On 07 Oct 2013, at 22:58, John Mikes wrote:
Bruno: you wrote:
The US constitution is very good, but is not really followed, and
things like prohibition have put bandits into power, who have broken
the important separation of powers.
Lobbying and the role of money in politics should be revised. But we
are a bit out of topic here, I think.
Out of topic of "everything"? OK, OK, I know. But the US
Constitution (IMO) HAS BEEN very good in a 300+ year old societal
view - drawn by duelling, pipe-smoking, hunting male chauvinist
slave-owner despots to organize the 'colonies' NOT TO PAY taxes to
the King of England. Now, the Supreme Court's "oldies" (probably
younger than me) valuate the 18th c. language for the 21st c. life
in a many times skewed sense.
Lobbying I call "buying votes" for a special interest, money is not
"talk" and corporation is not a 'person' (as e.g. a citizen). And so
on.
OK. especially with "lobbying = buying votes".
Bruno
JM
On Mon, Oct 7, 2013 at 3:39 AM, Bruno Marchal <marc...@ulb.ac.be>
wrote:
On 06 Oct 2013, at 18:08, Alberto G. Corona wrote:
Some academies are just prostituted to rotten (sometime) politics,
often just to get enough funding to survive.

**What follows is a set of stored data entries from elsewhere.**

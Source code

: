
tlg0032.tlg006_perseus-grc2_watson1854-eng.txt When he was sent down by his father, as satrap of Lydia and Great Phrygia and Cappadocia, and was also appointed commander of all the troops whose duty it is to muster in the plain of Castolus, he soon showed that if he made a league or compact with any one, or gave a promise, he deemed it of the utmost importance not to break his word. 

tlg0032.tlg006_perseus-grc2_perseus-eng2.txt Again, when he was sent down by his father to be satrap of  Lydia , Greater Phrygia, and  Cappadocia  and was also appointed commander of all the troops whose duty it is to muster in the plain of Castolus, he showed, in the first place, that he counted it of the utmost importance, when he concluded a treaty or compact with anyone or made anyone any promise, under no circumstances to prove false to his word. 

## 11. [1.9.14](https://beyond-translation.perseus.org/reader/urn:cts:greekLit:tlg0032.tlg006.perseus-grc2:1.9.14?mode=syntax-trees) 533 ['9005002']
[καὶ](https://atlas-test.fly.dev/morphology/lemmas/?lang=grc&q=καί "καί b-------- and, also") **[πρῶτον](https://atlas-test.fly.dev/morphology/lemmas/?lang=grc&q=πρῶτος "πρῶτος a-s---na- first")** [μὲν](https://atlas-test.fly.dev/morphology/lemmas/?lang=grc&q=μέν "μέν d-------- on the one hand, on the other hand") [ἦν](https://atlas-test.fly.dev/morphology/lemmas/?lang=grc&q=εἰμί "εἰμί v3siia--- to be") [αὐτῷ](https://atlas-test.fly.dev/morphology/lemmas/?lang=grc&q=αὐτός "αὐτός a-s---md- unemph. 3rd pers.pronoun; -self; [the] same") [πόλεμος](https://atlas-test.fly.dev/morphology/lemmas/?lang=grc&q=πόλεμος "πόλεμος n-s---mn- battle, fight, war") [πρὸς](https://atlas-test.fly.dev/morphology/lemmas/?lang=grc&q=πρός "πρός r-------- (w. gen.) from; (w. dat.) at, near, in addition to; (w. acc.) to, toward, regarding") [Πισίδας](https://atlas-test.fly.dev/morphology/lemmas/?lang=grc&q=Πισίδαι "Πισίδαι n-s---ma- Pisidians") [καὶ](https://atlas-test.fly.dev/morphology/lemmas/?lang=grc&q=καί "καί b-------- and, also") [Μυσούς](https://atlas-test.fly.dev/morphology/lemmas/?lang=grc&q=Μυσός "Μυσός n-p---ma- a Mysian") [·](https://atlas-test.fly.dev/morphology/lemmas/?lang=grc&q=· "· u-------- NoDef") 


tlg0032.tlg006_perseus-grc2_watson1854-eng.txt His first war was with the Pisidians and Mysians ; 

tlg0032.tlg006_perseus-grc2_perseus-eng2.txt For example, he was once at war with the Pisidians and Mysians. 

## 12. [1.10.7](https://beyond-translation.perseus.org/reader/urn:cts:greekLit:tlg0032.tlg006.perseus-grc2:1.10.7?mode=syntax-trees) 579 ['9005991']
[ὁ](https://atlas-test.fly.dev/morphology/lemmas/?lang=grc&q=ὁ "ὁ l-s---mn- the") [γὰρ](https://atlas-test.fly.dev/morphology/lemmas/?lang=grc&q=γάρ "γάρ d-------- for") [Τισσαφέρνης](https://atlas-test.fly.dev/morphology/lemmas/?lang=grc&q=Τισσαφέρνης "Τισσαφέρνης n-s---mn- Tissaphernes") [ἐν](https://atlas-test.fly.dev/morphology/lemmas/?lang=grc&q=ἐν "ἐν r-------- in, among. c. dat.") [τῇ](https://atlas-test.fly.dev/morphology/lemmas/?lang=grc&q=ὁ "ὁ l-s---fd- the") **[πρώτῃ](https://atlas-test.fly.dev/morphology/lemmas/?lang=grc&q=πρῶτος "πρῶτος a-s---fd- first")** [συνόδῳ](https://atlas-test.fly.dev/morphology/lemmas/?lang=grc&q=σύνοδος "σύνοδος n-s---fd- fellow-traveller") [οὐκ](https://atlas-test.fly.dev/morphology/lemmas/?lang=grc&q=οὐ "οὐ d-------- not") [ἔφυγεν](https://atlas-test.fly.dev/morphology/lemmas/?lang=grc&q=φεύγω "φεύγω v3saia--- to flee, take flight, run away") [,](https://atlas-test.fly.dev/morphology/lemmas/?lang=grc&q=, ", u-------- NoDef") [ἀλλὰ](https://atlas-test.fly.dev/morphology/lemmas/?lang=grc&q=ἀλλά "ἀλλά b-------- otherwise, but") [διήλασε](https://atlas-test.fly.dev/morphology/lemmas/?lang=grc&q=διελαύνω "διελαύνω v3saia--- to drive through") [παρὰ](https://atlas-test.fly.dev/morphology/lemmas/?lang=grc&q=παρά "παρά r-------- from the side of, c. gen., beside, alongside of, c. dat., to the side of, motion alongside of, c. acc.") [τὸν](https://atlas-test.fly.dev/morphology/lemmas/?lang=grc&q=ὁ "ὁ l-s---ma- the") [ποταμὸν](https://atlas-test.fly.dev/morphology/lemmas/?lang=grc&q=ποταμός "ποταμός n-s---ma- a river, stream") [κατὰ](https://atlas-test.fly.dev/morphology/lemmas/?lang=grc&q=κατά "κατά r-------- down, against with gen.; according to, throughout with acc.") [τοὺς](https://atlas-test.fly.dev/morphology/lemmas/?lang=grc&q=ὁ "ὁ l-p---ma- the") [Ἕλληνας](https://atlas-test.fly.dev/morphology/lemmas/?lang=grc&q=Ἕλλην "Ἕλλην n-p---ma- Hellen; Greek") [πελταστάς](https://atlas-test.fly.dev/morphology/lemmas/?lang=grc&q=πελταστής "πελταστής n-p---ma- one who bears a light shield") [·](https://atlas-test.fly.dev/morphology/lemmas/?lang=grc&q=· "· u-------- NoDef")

Money is not the problem. Black, obscure and grey money is the
problem.
Wait, this is indeed the most fundamental question!
How knowledge interact with money and power in society and convert
itself in beliefs as a system that prevent further knowledge must
be an integral part of research.
For me this meta-knowledge about knowledge faith and power is a
more fundamental question than knowledge itself.
-------
I think that people don' t want knowledge primarily.

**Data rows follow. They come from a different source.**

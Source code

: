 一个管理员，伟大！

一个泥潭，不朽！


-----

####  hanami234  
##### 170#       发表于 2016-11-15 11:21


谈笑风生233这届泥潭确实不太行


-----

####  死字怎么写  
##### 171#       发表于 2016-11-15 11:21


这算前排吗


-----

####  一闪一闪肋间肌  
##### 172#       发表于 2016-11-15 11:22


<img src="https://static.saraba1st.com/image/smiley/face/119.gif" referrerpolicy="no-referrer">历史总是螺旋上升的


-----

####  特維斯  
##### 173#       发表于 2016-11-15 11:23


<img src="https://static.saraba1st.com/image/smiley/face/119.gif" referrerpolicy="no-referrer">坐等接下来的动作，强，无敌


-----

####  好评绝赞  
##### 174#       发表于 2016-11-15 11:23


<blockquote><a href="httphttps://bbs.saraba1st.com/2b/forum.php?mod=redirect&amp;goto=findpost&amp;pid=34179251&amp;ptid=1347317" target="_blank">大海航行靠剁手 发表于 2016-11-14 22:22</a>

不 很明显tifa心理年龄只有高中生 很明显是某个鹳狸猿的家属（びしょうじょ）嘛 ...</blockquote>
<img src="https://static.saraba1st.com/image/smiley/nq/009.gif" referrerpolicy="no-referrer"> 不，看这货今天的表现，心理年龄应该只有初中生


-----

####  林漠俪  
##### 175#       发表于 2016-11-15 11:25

Ha Ha ... That reminds me when my father told me that truth is what
humans fear the most and like the less.
What they aim at, is like any living being, and in fact, like any
stable dynamic auto-regulated structure, is to reduce uncertainty.
The humans oscillate between security/certainty/control and freedom/
uncertainty/universality. Basically that is why we vote, to have a
sort of equilibrium in between.
That fit with many considerations at different levels, and embrace
conclussions of evolution, game theory, computability, social
science psychology and entropy.
That explain how knowledge interact with power (and money and you
wish) and faith. As I will explain:
To reduce uncertainty can be achieved adquiring pure knowledge of
the world around in order to predict better the future.
But it can also be achieved by adquiring for themselves money or
power, or love from other people, or commitment from tem, or
respect, or common commintment to something or someone.
The fact is that pure knowledge is not enoug. Money is not enough,
power is not enough, since neither of them work without a committed
society that make use of this knowledge in an organized way, that
respect the money value and other properties, that has fair
mechanism for adquiring power and legitimacy, and more that that, a
society with a clear plan for our sibiling and generations to come.
Thinking materialistically (I´m not but for a matter of argument)
there is no social vehicle for our genes if the society have all
these requirements, and, more important, no people that had not
these requirements ullfilled survived, so we have inherited this
natural seeking for all these kinds of uncertainty reduction
mechanism around us.
Some societies make enphasis in one kind of uncertainty reduction.
Others rely more in other different in this equation. These
different uncertainty reduction alternatives are one against the
other. A strict hiearchi of power and legitimacy based on an
enforced supernatural plan is a excellent uncertainty reduction for
a stable society that does not need to change. In the other side,
adquring knowledge is good, but that may challenge the structure,
questionin legitimacies and creating civil wars, that can be
pacific or violent. When there is no common plans nor loyaltyes,
the pacific disputes become violent almos by defintion.
A lot of philosophy on all their branches can be extracted from
this starting point.
The US constitution is very good, but is not really followed, and
things like prohibition have put bandits into power, who have broken
the important separation of powers.
Lobbying and the role of money in politics should be revised. But we
are a bit out of topic here, I think.